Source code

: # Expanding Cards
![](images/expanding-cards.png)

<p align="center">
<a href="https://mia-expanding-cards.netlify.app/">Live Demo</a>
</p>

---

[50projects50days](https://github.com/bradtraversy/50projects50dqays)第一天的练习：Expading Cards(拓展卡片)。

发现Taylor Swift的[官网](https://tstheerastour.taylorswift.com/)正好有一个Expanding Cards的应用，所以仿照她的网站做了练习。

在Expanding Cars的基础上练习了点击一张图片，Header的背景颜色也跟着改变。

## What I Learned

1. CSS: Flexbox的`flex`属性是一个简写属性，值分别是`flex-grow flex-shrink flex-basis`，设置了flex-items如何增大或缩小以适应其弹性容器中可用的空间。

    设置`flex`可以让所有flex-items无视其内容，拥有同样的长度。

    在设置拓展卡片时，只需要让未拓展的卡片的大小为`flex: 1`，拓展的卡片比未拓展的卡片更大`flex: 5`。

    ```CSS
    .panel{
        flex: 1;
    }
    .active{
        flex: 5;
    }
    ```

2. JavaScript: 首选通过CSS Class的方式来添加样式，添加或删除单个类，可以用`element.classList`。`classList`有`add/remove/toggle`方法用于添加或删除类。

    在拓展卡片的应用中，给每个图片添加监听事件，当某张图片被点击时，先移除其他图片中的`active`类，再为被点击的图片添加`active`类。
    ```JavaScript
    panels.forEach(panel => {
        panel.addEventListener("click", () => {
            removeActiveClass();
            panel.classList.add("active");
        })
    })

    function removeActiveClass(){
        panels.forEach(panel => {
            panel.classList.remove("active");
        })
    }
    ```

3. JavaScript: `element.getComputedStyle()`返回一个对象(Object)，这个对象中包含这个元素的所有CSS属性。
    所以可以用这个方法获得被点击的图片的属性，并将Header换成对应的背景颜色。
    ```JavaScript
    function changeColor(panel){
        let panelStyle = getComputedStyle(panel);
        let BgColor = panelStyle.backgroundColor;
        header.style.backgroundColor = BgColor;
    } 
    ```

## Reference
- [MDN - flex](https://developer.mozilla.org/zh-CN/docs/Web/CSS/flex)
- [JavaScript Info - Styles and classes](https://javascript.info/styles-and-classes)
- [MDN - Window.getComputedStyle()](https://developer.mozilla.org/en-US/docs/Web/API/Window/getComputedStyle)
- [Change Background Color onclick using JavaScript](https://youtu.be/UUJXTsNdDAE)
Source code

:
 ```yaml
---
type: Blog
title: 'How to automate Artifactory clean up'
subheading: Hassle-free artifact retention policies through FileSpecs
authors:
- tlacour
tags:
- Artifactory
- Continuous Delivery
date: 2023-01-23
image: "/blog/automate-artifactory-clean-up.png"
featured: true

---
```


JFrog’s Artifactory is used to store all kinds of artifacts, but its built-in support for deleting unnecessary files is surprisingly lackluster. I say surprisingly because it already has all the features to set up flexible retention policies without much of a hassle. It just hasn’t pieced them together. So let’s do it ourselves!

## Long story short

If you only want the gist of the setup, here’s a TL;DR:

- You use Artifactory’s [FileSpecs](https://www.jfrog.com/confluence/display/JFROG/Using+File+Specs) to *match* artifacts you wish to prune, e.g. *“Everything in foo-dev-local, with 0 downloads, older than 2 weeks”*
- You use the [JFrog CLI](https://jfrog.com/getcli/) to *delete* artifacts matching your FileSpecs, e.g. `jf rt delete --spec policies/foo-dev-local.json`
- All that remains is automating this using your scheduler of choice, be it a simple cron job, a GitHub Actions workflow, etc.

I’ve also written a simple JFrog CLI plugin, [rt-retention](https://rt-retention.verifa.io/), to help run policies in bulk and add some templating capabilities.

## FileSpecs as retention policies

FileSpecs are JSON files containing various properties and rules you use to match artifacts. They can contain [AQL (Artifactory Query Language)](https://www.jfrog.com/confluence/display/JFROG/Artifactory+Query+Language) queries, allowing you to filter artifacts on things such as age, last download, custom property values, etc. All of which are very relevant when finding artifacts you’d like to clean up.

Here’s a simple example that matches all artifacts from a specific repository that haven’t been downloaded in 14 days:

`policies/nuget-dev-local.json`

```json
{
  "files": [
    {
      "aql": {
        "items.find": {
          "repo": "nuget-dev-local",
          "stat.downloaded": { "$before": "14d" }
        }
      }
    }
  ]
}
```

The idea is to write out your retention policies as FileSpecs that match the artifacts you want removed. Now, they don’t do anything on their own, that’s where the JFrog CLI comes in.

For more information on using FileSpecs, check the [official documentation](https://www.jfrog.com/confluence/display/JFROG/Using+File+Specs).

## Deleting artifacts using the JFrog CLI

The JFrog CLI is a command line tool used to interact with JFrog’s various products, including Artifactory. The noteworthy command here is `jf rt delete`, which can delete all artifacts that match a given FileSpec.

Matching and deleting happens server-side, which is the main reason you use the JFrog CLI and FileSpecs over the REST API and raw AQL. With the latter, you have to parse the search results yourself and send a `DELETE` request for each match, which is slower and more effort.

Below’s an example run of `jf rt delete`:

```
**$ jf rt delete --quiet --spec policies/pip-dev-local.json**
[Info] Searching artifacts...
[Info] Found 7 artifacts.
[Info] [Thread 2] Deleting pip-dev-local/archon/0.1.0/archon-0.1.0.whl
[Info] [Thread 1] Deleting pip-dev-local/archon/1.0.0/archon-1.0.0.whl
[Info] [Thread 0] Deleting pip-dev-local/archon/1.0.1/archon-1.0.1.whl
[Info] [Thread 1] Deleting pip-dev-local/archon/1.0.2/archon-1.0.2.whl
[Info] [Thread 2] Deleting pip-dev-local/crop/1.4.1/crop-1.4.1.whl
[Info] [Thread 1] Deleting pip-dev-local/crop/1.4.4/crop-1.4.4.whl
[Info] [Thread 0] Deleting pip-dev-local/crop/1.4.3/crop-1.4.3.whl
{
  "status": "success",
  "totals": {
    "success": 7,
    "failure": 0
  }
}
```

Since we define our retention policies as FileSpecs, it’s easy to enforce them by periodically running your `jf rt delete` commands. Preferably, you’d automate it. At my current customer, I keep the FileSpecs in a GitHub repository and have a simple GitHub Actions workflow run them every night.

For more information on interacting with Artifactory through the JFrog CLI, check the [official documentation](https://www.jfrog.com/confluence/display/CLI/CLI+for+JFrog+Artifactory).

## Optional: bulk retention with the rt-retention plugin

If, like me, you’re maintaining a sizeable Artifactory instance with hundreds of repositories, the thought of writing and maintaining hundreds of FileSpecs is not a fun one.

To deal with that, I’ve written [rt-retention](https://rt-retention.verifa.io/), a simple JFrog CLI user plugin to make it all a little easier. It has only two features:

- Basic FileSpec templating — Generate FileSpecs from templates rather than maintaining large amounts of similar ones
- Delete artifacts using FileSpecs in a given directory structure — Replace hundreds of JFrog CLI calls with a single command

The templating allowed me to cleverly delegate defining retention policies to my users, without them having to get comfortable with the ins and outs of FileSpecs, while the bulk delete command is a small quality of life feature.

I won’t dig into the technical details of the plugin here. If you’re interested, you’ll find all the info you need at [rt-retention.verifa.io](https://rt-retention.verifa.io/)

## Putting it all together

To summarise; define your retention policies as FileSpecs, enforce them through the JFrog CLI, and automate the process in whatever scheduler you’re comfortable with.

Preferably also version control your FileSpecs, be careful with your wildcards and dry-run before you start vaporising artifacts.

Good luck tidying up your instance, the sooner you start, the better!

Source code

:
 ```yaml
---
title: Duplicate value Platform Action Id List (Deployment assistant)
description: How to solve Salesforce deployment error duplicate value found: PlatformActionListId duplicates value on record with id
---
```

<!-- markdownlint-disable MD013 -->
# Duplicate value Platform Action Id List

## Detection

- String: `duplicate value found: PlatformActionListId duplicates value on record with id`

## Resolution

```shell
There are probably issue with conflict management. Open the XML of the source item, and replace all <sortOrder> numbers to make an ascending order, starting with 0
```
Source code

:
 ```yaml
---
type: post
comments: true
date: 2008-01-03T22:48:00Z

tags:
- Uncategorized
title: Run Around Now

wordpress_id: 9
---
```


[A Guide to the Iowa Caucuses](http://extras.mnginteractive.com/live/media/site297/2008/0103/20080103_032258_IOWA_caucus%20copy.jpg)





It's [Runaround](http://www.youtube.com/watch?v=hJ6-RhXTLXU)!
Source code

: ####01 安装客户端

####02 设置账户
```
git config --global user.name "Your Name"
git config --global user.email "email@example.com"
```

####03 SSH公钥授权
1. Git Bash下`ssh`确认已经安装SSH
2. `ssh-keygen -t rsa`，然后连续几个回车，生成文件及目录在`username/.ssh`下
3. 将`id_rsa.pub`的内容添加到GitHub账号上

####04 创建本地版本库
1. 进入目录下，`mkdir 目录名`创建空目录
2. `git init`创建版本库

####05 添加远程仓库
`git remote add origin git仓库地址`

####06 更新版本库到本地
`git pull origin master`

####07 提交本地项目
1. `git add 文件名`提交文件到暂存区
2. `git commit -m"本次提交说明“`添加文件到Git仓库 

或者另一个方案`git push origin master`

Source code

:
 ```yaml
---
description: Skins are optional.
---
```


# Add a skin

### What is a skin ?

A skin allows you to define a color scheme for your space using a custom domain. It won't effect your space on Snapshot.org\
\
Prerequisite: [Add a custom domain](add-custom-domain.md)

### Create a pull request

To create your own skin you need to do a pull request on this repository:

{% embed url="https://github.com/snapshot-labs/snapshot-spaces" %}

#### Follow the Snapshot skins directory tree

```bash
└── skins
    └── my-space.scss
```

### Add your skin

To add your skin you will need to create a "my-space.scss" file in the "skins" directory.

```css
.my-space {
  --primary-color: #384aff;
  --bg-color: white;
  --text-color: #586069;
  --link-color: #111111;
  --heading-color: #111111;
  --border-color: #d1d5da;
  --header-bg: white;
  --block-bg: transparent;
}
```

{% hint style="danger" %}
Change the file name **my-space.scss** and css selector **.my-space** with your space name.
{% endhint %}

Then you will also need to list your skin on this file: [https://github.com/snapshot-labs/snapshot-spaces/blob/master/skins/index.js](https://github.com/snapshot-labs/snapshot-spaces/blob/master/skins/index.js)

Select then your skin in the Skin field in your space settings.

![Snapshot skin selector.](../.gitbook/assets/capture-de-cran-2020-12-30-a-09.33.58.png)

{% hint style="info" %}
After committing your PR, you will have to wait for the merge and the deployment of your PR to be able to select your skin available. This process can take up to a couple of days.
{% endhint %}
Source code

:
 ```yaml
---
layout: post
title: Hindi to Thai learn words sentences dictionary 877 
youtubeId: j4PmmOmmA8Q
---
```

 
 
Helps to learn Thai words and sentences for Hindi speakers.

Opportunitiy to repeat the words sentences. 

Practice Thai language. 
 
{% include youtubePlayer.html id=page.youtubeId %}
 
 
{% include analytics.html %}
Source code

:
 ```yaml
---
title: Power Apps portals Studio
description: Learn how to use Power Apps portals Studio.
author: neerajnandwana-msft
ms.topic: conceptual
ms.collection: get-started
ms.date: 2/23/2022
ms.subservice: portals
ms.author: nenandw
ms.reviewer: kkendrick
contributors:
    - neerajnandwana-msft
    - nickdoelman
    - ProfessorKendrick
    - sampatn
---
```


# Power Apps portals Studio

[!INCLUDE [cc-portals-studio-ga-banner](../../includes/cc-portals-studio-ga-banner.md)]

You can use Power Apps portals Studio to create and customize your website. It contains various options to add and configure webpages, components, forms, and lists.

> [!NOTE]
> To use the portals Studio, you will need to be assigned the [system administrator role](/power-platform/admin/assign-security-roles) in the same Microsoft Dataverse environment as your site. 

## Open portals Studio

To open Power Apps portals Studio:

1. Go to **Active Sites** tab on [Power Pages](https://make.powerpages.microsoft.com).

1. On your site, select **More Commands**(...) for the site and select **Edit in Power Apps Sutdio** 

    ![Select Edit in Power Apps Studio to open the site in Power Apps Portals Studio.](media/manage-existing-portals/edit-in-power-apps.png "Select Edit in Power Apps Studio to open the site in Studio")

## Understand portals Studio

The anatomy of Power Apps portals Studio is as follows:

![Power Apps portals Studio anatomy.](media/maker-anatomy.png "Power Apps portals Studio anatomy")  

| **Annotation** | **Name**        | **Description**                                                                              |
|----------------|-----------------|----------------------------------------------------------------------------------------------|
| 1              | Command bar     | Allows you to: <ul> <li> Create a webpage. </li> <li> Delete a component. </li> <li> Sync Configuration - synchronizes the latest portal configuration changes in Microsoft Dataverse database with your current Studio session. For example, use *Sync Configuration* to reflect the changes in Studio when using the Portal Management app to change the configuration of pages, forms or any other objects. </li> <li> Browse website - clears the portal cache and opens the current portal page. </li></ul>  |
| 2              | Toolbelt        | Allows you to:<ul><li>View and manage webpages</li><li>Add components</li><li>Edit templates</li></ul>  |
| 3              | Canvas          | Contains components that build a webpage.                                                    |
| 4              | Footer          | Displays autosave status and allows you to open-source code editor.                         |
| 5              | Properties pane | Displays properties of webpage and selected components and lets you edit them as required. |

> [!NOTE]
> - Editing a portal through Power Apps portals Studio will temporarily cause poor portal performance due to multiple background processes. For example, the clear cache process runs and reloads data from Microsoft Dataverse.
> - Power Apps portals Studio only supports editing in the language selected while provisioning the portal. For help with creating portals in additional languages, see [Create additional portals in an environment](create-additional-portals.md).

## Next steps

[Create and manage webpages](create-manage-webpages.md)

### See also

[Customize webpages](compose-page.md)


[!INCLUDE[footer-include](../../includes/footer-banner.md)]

◇ ◇ ◇ ◇ ◇ ◇ ◇

## ASSIGNED TASK
In the listing above, find the line with "## Open portals Studio" and the line with "1. On your site, select", then print exactly those two lines and every line between them, and nothing more.

## ANSWER TO THE PROBLEM
## Open portals Studio

To open Power Apps portals Studio:

1. Go to **Active Sites** tab on [Power Pages](https://make.powerpages.microsoft.com).

1. On your site, select **More Commands**(...) for the site and select **Edit in Power Apps Sutdio** 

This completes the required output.